(Records from a collection)
BEGIN

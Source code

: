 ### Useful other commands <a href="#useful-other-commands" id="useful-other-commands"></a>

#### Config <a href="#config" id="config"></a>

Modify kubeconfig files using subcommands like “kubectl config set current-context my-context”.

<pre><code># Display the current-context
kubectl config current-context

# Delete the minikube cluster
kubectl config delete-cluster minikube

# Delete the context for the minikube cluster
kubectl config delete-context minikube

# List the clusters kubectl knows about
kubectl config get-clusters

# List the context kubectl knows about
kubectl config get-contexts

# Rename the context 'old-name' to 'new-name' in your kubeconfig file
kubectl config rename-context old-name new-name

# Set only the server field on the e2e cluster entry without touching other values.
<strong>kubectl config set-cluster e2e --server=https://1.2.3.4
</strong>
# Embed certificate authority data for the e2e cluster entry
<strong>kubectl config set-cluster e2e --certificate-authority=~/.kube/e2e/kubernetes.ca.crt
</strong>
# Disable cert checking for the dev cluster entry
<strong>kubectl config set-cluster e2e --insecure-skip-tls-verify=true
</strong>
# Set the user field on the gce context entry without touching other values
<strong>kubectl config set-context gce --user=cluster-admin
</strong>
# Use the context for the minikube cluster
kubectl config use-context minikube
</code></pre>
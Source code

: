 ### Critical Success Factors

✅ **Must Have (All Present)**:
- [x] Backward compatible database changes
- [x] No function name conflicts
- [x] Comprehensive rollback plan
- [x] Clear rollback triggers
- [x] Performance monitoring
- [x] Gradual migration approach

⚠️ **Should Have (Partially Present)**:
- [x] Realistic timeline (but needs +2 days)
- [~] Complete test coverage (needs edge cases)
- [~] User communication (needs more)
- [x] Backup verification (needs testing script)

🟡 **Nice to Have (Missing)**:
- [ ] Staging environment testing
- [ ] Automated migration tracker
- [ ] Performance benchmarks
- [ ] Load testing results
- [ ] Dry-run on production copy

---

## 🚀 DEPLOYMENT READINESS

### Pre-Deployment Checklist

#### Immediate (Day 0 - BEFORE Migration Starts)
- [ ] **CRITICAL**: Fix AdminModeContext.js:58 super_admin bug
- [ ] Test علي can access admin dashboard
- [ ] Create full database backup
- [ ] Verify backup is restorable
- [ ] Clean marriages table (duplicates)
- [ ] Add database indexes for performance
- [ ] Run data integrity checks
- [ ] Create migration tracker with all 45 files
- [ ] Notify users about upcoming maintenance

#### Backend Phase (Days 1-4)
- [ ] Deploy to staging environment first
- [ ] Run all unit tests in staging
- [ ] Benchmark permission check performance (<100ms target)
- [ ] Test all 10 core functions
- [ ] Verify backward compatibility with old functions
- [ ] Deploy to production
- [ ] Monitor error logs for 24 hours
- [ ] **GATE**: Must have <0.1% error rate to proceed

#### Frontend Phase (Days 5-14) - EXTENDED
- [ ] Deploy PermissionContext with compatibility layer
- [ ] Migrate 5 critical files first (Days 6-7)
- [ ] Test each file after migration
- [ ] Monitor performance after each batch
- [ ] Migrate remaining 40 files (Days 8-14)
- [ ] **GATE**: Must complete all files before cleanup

END

→ What is being asked:
Search the entries for the word "error" and show every line that has it.

→ Your response:
- [ ] Monitor error logs for 24 hours
- [ ] **GATE**: Must have <0.1% error rate to proceed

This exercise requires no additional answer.